Over time, nature wilfully and circumstantially adapts to its environment, but when the cyclical clash between evolution and cataclysm occurs, nature’s fight to reclaim its place often leaves scars that endure for many seasons. “Ashes” recounts the tale of a Heron and the 62 Lakes under his watchful eye, of the creation of these watery masses that now encompass the region of Saint-Hippolyte – a tragic tale of self-sacrifice that has become an eternal legend.

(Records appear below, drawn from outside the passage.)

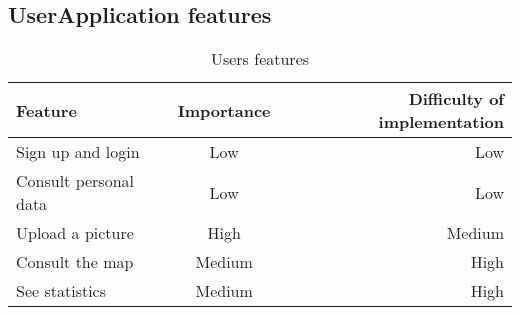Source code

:         \subsection{UserApplication features}
        \begin{table}[h!]
            \begin{center}
            
            \begin{tabular}{l|c|r} %
                \textbf{Feature} & \textbf{Importance} & \textbf{Difficulty of implementation}\\
                
                \hline
                Sign up and login & Low & Low\\
                Consult personal data & Low & Low\\
                Upload a picture & High & Medium\\
                Consult the map & Medium & High\\
                See statistics & Medium & High\\

            \end{tabular}
            \caption{Users features}
            \label{tab:table1}
            \end{center}
        \end{table}

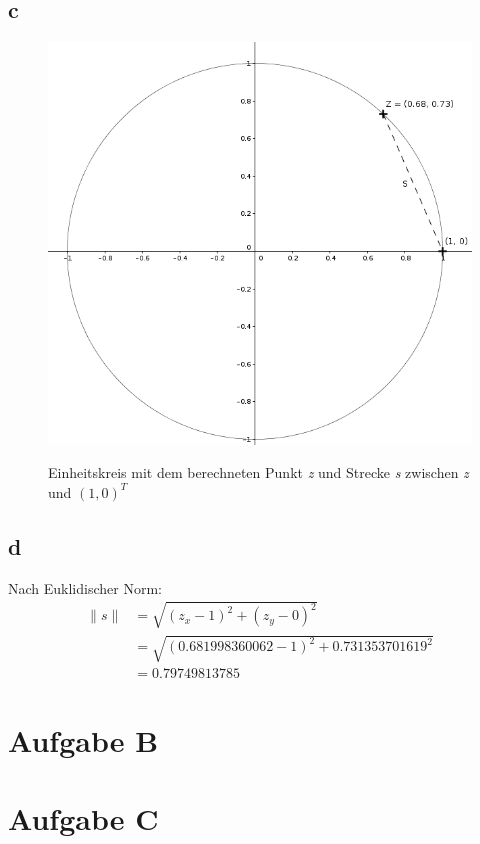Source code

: \documentclass{../Vorlage/mat}
\begin{document}
\subsection*{c}
\begin{figure}[!htb]
\centering
	\includegraphics[scale=0.5]{circle_s.png}
	\label{circles}
	\caption{Einheitskreis mit dem berechneten Punkt \textit{z} und Strecke \textit{s} zwischen \textit{z} und $(1,0)^T$}
\end{figure}

\subsection*{d}
Nach Euklidischer Norm:
\begin{align*}
\|s\| & = \sqrt{(z_x - 1)^2 + (z_y - 0)^2}\\
& = \sqrt{(0.681998360062 - 1)^2 + 0.731353701619^2}\\
& = 0.79749813785
\end{align*}

\section*{Aufgabe B}


\section*{Aufgabe C}
\end{document}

Director’s Vision for ‘Ashes’

By creating this project, I wanted to bring together two completely different ways of telling a story. Oral tradition is the oldest way of telling a story. It is how we learn fairy tales and legends from generation to generation, and has been done as long as humans have been able to communicate. I wrote this text so that it could live and be imagined; only by listening to someone telling it to us.

Non-verbal communication tells a story. By looking at a person’s body, the way they move, their posture, and their reactions, we understand their story. The interpretation remains abstract and specific to each person who watches.

There is a certain challenge in wanting to illustrate a story that took place even before humans existed. To visually depict a main character without actually seeing them physically. To visually establish the souls of the elements, without associating them with a gender, race, or type of person.

By crossing the abstract side of dance with the oral sharing of the story, I hope that the audience will be transported into the legend. I want to elevate the legend beyond the first degree of oral storytelling, while also bringing the interpretation of the movements closer to reality.